RE: looking for faster Ideas...

George Gallen Tue, 27 Jan 2004 15:34:40 -0800

Title: RE: looking for faster Ideas...

I thought of that, but soundex only works on the first three letters, if I remember correctly.

or it only encodes the first three letters, then remaining are unchanged.

The main problem is I can't isolate a last name from the source, it comes in as a full name,

and if I use the full name as given to us by the consumer, there is a chance it won't be in

the same exact format as in the file from the rental, might be missing the middle initial

one may have a married hyphenated name, one could be a shortened or different first name

(ie. betty instead of elizabeth, or jack instead john......etc).

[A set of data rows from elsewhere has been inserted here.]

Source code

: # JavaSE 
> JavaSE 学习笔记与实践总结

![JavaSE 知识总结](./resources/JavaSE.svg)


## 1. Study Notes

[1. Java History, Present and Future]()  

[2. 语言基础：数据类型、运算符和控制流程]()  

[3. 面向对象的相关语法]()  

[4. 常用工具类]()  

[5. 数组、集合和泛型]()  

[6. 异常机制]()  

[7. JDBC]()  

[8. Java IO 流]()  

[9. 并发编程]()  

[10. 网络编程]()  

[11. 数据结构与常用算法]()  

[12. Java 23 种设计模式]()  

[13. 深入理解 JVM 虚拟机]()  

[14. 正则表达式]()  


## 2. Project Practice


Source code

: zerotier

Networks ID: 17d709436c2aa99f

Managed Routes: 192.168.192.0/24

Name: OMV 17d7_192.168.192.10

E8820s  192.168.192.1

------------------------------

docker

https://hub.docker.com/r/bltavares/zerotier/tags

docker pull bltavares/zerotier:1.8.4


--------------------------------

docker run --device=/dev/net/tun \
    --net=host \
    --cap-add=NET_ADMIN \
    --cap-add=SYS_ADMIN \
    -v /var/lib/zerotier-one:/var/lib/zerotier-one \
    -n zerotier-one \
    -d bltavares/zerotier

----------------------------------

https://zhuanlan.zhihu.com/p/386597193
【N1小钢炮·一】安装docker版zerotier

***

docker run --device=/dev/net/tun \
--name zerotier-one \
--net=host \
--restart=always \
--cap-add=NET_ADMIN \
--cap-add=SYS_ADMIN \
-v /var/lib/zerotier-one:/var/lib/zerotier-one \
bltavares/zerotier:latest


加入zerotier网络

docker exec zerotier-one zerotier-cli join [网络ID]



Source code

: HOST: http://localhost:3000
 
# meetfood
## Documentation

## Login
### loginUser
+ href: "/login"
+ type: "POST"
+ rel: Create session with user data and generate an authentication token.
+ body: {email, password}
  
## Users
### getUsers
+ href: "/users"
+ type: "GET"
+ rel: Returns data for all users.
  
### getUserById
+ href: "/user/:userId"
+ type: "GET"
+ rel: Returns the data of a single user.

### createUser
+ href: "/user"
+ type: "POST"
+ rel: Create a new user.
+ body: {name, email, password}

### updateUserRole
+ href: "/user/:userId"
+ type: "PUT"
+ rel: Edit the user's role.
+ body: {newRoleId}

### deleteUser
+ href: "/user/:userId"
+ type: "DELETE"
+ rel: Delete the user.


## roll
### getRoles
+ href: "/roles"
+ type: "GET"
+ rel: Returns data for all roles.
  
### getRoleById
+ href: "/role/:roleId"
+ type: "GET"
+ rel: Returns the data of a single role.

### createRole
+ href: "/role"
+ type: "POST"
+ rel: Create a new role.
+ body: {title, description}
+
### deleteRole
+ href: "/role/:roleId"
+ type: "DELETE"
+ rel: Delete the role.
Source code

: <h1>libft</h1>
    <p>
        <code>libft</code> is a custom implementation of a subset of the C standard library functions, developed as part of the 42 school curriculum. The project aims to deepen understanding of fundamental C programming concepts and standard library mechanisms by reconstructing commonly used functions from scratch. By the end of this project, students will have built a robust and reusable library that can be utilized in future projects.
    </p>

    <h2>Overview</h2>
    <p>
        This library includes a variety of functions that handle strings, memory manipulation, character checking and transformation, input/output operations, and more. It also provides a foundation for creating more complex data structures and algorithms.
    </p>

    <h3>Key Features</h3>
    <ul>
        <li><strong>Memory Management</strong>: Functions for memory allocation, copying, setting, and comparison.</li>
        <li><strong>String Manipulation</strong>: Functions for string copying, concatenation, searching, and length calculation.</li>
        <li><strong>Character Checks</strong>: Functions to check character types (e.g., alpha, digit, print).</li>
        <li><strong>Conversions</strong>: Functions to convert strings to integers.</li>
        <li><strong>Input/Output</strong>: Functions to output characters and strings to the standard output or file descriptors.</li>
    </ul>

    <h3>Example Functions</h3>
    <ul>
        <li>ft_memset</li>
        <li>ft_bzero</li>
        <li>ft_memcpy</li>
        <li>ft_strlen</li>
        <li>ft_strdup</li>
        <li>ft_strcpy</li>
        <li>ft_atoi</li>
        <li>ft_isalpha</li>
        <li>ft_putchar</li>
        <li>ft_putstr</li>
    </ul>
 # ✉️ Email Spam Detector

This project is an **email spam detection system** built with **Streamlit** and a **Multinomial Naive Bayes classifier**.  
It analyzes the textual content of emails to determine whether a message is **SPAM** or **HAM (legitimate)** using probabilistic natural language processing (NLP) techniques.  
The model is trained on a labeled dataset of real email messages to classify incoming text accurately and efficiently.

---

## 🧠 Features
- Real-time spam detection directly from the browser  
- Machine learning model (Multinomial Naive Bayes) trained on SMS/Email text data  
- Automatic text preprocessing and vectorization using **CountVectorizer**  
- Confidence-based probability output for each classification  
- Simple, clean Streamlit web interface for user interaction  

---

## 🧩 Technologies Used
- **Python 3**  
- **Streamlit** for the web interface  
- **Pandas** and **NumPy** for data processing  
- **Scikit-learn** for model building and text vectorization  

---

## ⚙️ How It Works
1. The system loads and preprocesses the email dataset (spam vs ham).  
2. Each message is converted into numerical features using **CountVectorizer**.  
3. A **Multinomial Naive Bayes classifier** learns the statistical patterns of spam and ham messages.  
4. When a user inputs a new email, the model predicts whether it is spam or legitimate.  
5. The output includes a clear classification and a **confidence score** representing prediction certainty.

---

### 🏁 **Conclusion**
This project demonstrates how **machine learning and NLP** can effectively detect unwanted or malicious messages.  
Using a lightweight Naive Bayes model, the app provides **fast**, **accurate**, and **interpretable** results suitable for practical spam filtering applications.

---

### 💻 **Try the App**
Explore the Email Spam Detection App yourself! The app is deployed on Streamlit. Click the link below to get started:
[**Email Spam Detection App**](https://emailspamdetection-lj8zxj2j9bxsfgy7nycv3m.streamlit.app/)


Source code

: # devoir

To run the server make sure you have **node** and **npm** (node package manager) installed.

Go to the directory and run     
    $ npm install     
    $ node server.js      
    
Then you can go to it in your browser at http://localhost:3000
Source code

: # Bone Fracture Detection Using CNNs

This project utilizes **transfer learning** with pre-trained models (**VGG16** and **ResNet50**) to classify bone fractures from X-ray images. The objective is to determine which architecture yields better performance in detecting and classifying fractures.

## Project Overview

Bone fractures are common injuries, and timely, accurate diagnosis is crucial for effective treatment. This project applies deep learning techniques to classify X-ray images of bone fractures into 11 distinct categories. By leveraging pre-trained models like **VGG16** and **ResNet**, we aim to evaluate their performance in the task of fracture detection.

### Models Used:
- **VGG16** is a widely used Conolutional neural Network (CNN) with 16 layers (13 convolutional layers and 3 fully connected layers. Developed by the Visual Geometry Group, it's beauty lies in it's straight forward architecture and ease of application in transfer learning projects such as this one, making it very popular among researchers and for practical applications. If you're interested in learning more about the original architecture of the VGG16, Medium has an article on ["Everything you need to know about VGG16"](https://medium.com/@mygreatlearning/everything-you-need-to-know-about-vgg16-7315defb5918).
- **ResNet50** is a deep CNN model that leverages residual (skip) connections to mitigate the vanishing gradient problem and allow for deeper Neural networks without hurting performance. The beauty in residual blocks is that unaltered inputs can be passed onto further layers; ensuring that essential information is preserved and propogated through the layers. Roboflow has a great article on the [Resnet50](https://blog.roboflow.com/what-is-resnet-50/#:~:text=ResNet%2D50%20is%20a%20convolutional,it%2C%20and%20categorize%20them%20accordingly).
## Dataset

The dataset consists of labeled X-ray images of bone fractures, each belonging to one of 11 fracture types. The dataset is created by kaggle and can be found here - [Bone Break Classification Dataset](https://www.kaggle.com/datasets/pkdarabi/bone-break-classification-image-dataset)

Since my original was a list of if/thens, looks like the I'm not going to be able to gain much

in speed any other way with straight programming (that is no temp files, or files to bounce off).

George

-----Original Message-----
From: Jeff Schasny [mailto:[EMAIL PROTECTED]
Sent: Tuesday, January 27, 2004 5:12 PM
To: U2 Users Discussion List
Subject: RE: looking for faster Ideas...

I suppose you could soundex the whole thing
-----Original Message-----
From: Geoffrey Mitchell [mailto:[EMAIL PROTECTED]
Sent: Tuesday, January 27, 2004 2:59 PM
To: U2 Users Discussion List
Subject: RE: looking for faster Ideas...

We do something like this, using a "match code" composed of fragments of data concatenated together. I think we use a delimiter, but you wouldn't need to.

So, if you want to match Johnson in zipcode 12345 on Maple street, you might have a matchcode of "JOHNSON*12345*MAPLE", so you would extract the relevant fields, build the matchcode and check it against a list or file. Actually, we use an I-type dictionary to generate the matchcode, and have an index built on it. For small datasets this may be *slower* than your case statement, but I would think that it would be easier to maintain, and for large datasets it should be quicker since the time to construct the matchcode and do a read, selectindex, or whatever would be constant. Of course, if you have a Jonsson that gets spelled Johnson, you're going to have problems no matter how you approach it.

On Tue, 2004-01-27 at 13:05, George Gallen wrote:
I can't just check for names, it has to a name with a specific zip code
and if the name is fairly common, we also add in part of the address to
make sure no one else is weeded out that shouldn't be.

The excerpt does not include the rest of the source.